Task requirements.
Your answer should consist solely of the lines from the one containing "it may be advisable" through the end of the entries below, duplicated exactly.

Data supplied.
============

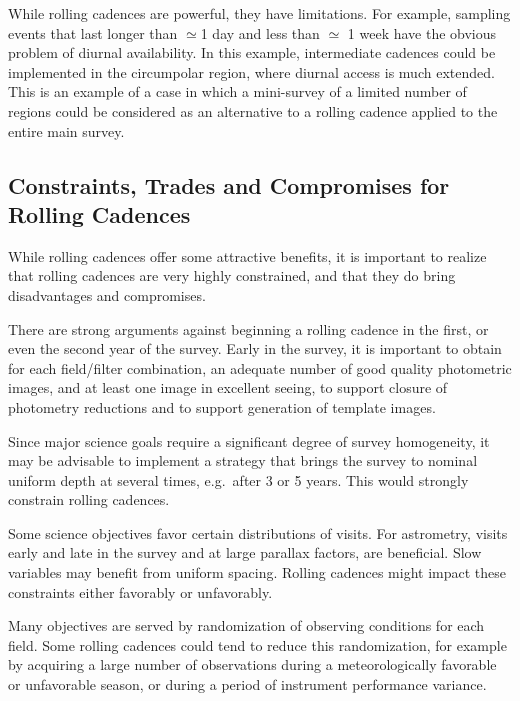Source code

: While rolling cadences are powerful, they have limitations.  For example, sampling events that last longer than $\simeq$1 day and less than $\simeq$ 1 week have the obvious problem of diurnal availability.  In this example, intermediate cadences could be implemented in the circumpolar region, where diurnal access is much extended.  This is an example of a case in which a mini-survey of a limited number of regions could be considered as an alternative to a rolling cadence applied to the entire main survey.


\subsection{Constraints, Trades and Compromises for Rolling Cadences}
\label{sec:rolling:trades}

While rolling cadences offer some attractive benefits, it is important to realize that rolling cadences are very highly constrained, and that they do bring disadvantages and compromises.

There are strong arguments against beginning a rolling cadence in the first, or even the second year of the survey.  Early in the survey, it is important to obtain for each field/filter combination, an adequate number of good quality photometric images, and at least one image in excellent seeing, to support closure of photometry reductions and to support generation of template images.

Since major science goals require a significant degree of survey homogeneity,
it may be advisable to implement a strategy that brings the survey to nominal
uniform depth at several times, e.g.\ after 3 or 5 years.  This would strongly
constrain rolling cadences.

Some science objectives favor certain distributions of visits.  For astrometry, visits early and late in the survey and at large parallax factors, are beneficial.  Slow variables may benefit from uniform spacing.  Rolling cadences might impact these constraints either favorably or unfavorably.

Many objectives are served by randomization of observing conditions for each field.  Some rolling cadences could tend to reduce this randomization, for example by acquiring a large number of observations during a meteorologically favorable or unfavorable season, or during a period of instrument performance variance.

============

Worked solution.
it may be advisable to implement a strategy that brings the survey to nominal
uniform depth at several times, e.g.\ after 3 or 5 years.  This would strongly
constrain rolling cadences.

Some science objectives favor certain distributions of visits.  For astrometry, visits early and late in the survey and at large parallax factors, are beneficial.  Slow variables may benefit from uniform spacing.  Rolling cadences might impact these constraints either favorably or unfavorably.

Many objectives are served by randomization of observing conditions for each field.  Some rolling cadences could tend to reduce this randomization, for example by acquiring a large number of observations during a meteorologically favorable or unfavorable season, or during a period of instrument performance variance.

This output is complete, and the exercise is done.